** Records supplied follows **

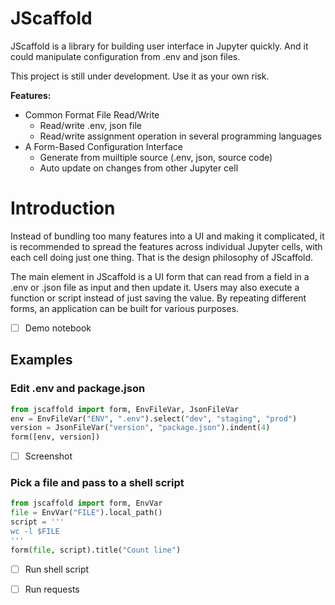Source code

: JScaffold 
=========

JScaffold is a library for building user interface in Jupyter quickly. 
And it could manipulate configuration from .env and json files.

This project is still under development. Use it as your own risk.

**Features:**

- Common Format File Read/Write
    - Read/write .env, json file
    - Read/write assignment operation in several programming languages
- A Form-Based Configuration Interface
    - Generate from muiltiple source (.env, json, source code)
    - Auto update on changes from other Jupyter cell

# Introduction

Instead of bundling too many features into a UI and making it complicated, 
it is recommended to spread the features across individual Jupyter cells, 
with each cell doing just one thing. That is the design philosophy of JScaffold.

The main element in JScaffold is a UI form that can read from a field in a .env or .json file as input and then update it. 
Users may also execute a function or script instead of just saving the value. 
By repeating different forms, an application can be built for various purposes.

- [ ] Demo notebook

## Examples

### Edit .env and package.json

```python
from jscaffold import form, EnvFileVar, JsonFileVar
env = EnvFileVar("ENV", ".env").select("dev", "staging", "prod")
version = JsonFileVar("version", "package.json").indent(4)
form([env, version])
```

- [ ] Screenshot

### Pick a file and pass to a shell script

```python
from jscaffold import form, EnvVar
file = EnvVar("FILE").local_path()
script = '''
wc -l $FILE
'''
form(file, script).title("Count line")
```

- [ ] Run shell script

- [ ] Run requests



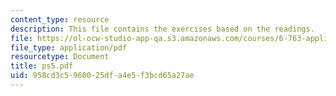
 ```yaml
---
content_type: resource
description: This file contains the exercises based on the readings.
file: https://ol-ocw-studio-app-qa.s3.amazonaws.com/courses/6-763-applied-superconductivity-fall-2005/958cd3c5960025dfa4e5f3bcd65a27ae_ps5.pdf
file_type: application/pdf
resourcetype: Document
title: ps5.pdf
uid: 958cd3c5-9600-25df-a4e5-f3bcd65a27ae
---
```

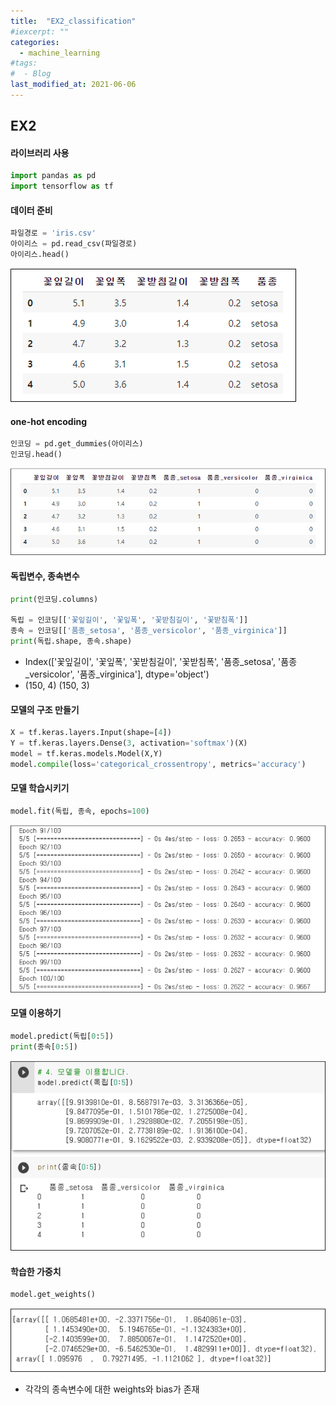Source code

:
```yaml
---
title:  "EX2_classification"
#iexcerpt: ""
categories:
  - machine_learning
#tags:
#  - Blog
last_modified_at: 2021-06-06
---
```




## EX2



#### 라이브러리 사용

```python
import pandas as pd
import tensorflow as tf
```



#### 데이터 준비

```python
파일경로 = 'iris.csv'
아이리스 = pd.read_csv(파일경로)
아이리스.head()
```

![iris_head](\assets\images\machine_learning\ex2\iris_head.png)



#### one-hot encoding

```python
인코딩 = pd.get_dummies(아이리스)
인코딩.head()
```

![iris_encoding](\assets\images\machine_learning\ex2\iris_encoding.png)



#### 독립변수, 종속변수

```python
print(인코딩.columns)

독립 = 인코딩[['꽃잎길이', '꽃잎폭', '꽃받침길이', '꽃받침폭']]
종속 = 인코딩[['품종_setosa', '품종_versicolor', '품종_virginica']]
print(독립.shape, 종속.shape)
```

- Index(['꽃잎길이', '꽃잎폭', '꽃받침길이', '꽃받침폭', '품종_setosa', '품종_versicolor',
  '품종_virginica'],
  dtype='object')
- (150, 4) (150, 3)



#### 모델의 구조 만들기

```python
X = tf.keras.layers.Input(shape=[4])
Y = tf.keras.layers.Dense(3, activation='softmax')(X)
model = tf.keras.models.Model(X,Y)
model.compile(loss='categorical_crossentropy', metrics='accuracy')
```



#### 모델 학습시키기

```python
model.fit(독립, 종속, epochs=100)
```

![iris_epochs](\assets\images\machine_learning\ex2\iris_epochs.png)



#### 모델 이용하기

```python
model.predict(독립[0:5])
print(종속[0:5])
```

![iris_predict](\assets\images\machine_learning\ex2\iris_predict.png)



#### 학습한 가중치

```python
model.get_weights()
```

![iris_weights](\assets\images\machine_learning\ex2\iris_weights.png)

- 각각의 종속변수에 대한 weights와 bias가 존재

** End of Records supplied **

#### Prompt:
Leaving out the pictures, return the records exactly as given.

#### Exercise output:
Source code

: JScaffold 
=========

JScaffold is a library for building user interface in Jupyter quickly. 
And it could manipulate configuration from .env and json files.

This project is still under development. Use it as your own risk.

**Features:**

- Common Format File Read/Write
    - Read/write .env, json file
    - Read/write assignment operation in several programming languages
- A Form-Based Configuration Interface
    - Generate from muiltiple source (.env, json, source code)
    - Auto update on changes from other Jupyter cell

# Introduction

Instead of bundling too many features into a UI and making it complicated, 
it is recommended to spread the features across individual Jupyter cells, 
with each cell doing just one thing. That is the design philosophy of JScaffold.

The main element in JScaffold is a UI form that can read from a field in a .env or .json file as input and then update it. 
Users may also execute a function or script instead of just saving the value. 
By repeating different forms, an application can be built for various purposes.

- [ ] Demo notebook

## Examples

### Edit .env and package.json

```python
from jscaffold import form, EnvFileVar, JsonFileVar
env = EnvFileVar("ENV", ".env").select("dev", "staging", "prod")
version = JsonFileVar("version", "package.json").indent(4)
form([env, version])
```

- [ ] Screenshot

### Pick a file and pass to a shell script

```python
from jscaffold import form, EnvVar
file = EnvVar("FILE").local_path()
script = '''
wc -l $FILE
'''
form(file, script).title("Count line")
```

- [ ] Run shell script

- [ ] Run requests



 ```yaml
---
content_type: resource
description: This file contains the exercises based on the readings.
file: https://ol-ocw-studio-app-qa.s3.amazonaws.com/courses/6-763-applied-superconductivity-fall-2005/958cd3c5960025dfa4e5f3bcd65a27ae_ps5.pdf
file_type: application/pdf
resourcetype: Document
title: ps5.pdf
uid: 958cd3c5-9600-25df-a4e5-f3bcd65a27ae
---
```

Source code

:
```yaml
---
title:  "EX2_classification"
#iexcerpt: ""
categories:
  - machine_learning
#tags:
#  - Blog
last_modified_at: 2021-06-06
---
```




## EX2



#### 라이브러리 사용

```python
import pandas as pd
import tensorflow as tf
```



#### 데이터 준비

```python
파일경로 = 'iris.csv'
아이리스 = pd.read_csv(파일경로)
아이리스.head()
```

![iris_head](\assets\images\machine_learning\ex2\iris_head.png)



#### one-hot encoding

```python
인코딩 = pd.get_dummies(아이리스)
인코딩.head()
```

![iris_encoding](\assets\images\machine_learning\ex2\iris_encoding.png)



#### 독립변수, 종속변수

```python
print(인코딩.columns)

독립 = 인코딩[['꽃잎길이', '꽃잎폭', '꽃받침길이', '꽃받침폭']]
종속 = 인코딩[['품종_setosa', '품종_versicolor', '품종_virginica']]
print(독립.shape, 종속.shape)
```

- Index(['꽃잎길이', '꽃잎폭', '꽃받침길이', '꽃받침폭', '품종_setosa', '품종_versicolor',
  '품종_virginica'],
  dtype='object')
- (150, 4) (150, 3)



#### 모델의 구조 만들기

```python
X = tf.keras.layers.Input(shape=[4])
Y = tf.keras.layers.Dense(3, activation='softmax')(X)
model = tf.keras.models.Model(X,Y)
model.compile(loss='categorical_crossentropy', metrics='accuracy')
```



#### 모델 학습시키기

```python
model.fit(독립, 종속, epochs=100)
```

![iris_epochs](\assets\images\machine_learning\ex2\iris_epochs.png)



#### 모델 이용하기

```python
model.predict(독립[0:5])
print(종속[0:5])
```

![iris_predict](\assets\images\machine_learning\ex2\iris_predict.png)



#### 학습한 가중치

```python
model.get_weights()
```

![iris_weights](\assets\images\machine_learning\ex2\iris_weights.png)

- 각각의 종속변수에 대한 weights와 bias가 존재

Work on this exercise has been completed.